PROVIDED DATA Start Marker
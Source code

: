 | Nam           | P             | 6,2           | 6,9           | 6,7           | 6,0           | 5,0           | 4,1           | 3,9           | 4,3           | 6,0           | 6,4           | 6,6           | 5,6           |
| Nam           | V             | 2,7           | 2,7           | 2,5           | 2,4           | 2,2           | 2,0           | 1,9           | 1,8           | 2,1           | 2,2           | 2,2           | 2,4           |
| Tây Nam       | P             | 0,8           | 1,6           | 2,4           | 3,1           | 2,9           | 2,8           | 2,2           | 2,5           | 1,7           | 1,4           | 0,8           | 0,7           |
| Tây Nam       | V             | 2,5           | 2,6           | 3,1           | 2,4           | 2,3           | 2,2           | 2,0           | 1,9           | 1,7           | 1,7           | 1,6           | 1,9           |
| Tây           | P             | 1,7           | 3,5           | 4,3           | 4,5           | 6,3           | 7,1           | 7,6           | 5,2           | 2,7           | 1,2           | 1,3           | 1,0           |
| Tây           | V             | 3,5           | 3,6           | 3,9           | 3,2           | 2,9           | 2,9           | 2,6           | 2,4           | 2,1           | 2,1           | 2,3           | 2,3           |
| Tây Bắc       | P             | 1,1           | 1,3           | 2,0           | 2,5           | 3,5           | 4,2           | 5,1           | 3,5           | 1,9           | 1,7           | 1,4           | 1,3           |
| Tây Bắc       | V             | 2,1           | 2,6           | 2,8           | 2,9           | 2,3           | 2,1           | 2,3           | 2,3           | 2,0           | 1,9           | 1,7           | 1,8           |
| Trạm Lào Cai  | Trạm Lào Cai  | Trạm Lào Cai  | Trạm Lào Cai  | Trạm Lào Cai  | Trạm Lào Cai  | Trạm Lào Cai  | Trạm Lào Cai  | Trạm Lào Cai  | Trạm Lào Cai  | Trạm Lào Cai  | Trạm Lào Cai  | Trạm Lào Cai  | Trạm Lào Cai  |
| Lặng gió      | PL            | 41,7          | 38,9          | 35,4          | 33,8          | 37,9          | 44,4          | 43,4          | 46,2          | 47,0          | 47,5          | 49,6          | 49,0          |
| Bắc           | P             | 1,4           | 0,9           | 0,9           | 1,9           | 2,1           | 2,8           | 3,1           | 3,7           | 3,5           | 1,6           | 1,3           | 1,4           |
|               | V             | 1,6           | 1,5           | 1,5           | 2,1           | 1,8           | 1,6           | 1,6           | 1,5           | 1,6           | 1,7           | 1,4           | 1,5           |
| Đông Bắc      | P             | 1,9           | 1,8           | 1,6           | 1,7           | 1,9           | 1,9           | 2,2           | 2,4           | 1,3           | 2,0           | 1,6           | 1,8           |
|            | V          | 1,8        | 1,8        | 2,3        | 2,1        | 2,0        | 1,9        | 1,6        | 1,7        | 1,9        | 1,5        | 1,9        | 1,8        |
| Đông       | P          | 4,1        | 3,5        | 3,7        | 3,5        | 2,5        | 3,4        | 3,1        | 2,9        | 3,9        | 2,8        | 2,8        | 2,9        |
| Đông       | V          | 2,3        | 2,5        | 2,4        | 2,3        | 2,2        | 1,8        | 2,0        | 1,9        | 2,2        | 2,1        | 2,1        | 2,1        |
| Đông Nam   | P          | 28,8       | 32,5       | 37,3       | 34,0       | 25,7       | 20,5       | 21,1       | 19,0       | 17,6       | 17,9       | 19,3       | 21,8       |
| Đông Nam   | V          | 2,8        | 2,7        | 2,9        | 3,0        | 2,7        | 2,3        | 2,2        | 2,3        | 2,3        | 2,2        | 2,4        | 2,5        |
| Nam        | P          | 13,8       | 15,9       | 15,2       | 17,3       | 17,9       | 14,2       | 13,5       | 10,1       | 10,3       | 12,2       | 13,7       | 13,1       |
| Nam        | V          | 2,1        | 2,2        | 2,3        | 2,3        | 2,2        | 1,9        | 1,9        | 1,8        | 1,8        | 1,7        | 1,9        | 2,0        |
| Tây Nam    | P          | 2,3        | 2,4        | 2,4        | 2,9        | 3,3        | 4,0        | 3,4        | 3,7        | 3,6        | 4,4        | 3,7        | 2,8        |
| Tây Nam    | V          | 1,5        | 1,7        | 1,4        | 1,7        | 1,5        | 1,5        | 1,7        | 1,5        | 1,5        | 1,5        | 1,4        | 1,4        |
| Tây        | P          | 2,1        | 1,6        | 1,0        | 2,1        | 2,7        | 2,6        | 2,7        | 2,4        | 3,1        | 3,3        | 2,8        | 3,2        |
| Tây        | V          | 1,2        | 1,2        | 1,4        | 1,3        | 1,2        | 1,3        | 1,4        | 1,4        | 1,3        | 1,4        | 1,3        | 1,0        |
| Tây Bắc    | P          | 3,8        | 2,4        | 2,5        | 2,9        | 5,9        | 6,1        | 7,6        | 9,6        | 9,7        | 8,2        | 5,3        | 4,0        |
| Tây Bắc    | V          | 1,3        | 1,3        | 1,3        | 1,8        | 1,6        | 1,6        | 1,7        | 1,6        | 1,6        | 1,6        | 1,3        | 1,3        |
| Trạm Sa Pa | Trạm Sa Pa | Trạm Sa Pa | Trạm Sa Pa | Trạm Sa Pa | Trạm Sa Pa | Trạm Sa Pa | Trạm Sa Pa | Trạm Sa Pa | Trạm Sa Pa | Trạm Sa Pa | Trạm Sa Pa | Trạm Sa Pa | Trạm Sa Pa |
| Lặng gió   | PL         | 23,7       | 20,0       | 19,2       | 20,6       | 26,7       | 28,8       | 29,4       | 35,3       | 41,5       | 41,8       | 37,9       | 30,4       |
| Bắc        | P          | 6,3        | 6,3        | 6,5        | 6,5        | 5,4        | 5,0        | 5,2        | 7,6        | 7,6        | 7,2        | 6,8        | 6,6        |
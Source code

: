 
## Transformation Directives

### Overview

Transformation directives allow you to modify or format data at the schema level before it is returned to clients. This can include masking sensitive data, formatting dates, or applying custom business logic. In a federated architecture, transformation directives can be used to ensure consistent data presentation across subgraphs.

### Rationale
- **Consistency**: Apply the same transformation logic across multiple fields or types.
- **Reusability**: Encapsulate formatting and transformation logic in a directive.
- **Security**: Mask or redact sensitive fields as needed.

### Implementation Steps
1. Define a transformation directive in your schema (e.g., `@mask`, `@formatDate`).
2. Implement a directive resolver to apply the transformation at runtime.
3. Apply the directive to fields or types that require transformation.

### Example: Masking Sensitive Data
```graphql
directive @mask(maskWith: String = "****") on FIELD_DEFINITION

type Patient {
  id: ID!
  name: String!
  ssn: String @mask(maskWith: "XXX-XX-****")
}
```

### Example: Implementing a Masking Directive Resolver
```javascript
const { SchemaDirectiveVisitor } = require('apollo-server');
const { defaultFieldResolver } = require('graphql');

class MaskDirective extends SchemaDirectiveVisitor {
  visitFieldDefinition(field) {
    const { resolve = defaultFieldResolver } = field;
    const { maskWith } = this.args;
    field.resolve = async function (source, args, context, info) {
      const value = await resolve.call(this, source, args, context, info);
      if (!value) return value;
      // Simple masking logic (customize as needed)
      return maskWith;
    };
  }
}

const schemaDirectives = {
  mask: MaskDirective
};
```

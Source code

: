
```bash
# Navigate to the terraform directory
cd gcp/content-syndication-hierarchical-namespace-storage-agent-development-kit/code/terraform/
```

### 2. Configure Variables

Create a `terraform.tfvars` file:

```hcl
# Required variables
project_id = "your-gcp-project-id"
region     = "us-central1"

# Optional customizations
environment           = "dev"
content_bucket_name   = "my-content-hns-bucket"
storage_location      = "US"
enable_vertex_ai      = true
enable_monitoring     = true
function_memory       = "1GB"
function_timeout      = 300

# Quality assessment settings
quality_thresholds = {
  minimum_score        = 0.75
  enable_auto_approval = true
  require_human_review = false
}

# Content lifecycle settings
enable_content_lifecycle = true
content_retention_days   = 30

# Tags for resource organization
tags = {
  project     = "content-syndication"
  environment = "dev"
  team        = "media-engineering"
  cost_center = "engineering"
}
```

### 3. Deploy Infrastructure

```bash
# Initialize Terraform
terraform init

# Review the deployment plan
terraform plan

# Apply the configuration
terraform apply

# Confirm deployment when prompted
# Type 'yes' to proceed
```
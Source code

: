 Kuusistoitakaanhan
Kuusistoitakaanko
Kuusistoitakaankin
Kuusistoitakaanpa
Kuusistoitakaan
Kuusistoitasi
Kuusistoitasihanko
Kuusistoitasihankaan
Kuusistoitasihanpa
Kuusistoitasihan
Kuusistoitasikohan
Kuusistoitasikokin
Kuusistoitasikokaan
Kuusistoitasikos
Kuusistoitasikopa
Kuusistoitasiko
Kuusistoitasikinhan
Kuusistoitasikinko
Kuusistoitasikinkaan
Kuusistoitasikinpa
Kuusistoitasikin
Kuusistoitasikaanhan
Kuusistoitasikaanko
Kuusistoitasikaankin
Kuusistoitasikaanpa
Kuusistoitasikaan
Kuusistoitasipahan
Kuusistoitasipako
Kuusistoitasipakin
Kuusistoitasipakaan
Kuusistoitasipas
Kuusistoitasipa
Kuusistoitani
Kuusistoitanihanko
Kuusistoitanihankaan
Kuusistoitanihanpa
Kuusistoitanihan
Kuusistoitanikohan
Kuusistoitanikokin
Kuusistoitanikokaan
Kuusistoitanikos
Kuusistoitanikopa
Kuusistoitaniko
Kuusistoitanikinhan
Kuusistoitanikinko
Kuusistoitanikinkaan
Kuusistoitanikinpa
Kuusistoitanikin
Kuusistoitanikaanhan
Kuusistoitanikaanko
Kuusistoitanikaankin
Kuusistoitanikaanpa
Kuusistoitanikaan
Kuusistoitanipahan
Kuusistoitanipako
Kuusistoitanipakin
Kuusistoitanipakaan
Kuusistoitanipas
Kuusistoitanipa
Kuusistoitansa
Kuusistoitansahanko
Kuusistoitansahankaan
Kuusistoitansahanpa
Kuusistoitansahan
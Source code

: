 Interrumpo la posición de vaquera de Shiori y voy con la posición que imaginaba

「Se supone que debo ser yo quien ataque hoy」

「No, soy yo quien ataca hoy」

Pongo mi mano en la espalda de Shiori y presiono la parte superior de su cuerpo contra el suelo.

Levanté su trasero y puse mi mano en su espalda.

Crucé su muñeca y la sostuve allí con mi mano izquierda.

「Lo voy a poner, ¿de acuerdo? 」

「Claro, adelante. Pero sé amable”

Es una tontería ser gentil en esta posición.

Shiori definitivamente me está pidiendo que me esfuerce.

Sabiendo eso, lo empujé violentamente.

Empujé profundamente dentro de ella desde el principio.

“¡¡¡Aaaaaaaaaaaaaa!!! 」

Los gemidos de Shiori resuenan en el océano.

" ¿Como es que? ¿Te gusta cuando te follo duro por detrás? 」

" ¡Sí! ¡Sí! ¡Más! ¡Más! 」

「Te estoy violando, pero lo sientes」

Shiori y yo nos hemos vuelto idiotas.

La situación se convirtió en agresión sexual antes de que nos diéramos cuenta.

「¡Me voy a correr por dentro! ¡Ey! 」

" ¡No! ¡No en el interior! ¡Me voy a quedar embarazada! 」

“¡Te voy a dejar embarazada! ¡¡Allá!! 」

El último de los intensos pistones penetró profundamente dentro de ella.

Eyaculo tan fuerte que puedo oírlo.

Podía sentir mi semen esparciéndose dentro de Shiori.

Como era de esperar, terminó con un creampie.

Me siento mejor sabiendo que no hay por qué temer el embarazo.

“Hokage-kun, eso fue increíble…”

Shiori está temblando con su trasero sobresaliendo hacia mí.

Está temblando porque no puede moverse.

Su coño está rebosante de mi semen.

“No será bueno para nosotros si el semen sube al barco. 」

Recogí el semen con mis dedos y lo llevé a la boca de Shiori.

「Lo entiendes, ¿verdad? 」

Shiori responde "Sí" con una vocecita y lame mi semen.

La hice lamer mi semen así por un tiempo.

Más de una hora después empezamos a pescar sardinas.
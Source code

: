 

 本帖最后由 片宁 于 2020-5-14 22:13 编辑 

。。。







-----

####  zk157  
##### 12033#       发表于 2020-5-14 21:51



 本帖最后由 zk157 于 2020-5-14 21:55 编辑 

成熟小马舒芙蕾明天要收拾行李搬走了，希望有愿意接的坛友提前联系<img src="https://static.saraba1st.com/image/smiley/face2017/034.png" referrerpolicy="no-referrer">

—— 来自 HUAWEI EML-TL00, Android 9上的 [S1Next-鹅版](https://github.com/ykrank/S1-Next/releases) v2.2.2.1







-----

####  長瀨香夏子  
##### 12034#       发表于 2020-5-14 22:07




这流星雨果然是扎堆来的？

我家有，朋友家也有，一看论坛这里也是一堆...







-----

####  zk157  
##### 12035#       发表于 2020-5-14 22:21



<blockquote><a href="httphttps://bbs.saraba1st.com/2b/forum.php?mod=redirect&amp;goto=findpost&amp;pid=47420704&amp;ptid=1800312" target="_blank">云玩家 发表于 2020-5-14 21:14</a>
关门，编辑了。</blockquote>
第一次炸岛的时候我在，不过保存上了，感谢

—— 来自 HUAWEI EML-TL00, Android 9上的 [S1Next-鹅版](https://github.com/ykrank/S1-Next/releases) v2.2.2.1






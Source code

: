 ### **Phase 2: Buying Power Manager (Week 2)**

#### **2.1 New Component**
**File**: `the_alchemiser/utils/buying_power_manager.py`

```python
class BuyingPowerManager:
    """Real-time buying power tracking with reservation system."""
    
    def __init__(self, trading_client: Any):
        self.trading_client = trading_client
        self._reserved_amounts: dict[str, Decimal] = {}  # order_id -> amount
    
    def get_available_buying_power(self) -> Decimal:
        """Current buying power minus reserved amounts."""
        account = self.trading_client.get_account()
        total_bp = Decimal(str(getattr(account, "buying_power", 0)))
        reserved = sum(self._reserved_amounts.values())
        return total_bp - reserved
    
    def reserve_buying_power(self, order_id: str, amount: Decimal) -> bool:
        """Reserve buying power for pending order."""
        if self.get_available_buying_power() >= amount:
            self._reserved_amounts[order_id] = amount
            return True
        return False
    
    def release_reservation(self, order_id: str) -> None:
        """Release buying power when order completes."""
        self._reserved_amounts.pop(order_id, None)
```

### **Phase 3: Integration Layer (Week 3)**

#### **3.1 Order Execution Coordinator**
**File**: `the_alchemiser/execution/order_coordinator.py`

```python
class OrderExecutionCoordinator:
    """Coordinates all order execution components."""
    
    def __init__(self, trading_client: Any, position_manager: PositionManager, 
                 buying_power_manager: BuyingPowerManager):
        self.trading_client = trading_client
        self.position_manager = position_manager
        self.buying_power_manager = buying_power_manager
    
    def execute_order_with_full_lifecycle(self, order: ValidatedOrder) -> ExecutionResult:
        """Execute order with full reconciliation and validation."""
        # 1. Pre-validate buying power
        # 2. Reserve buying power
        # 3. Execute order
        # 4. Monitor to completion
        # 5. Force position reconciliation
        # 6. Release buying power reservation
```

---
PROVIDED DATA End Marker
▸ ASSIGNMENT: Your answer should be the lines above that contain the word "plan", copied out.

▸ SOLUTION TO THIS PROBLEM:
# Review the deployment plan
terraform plan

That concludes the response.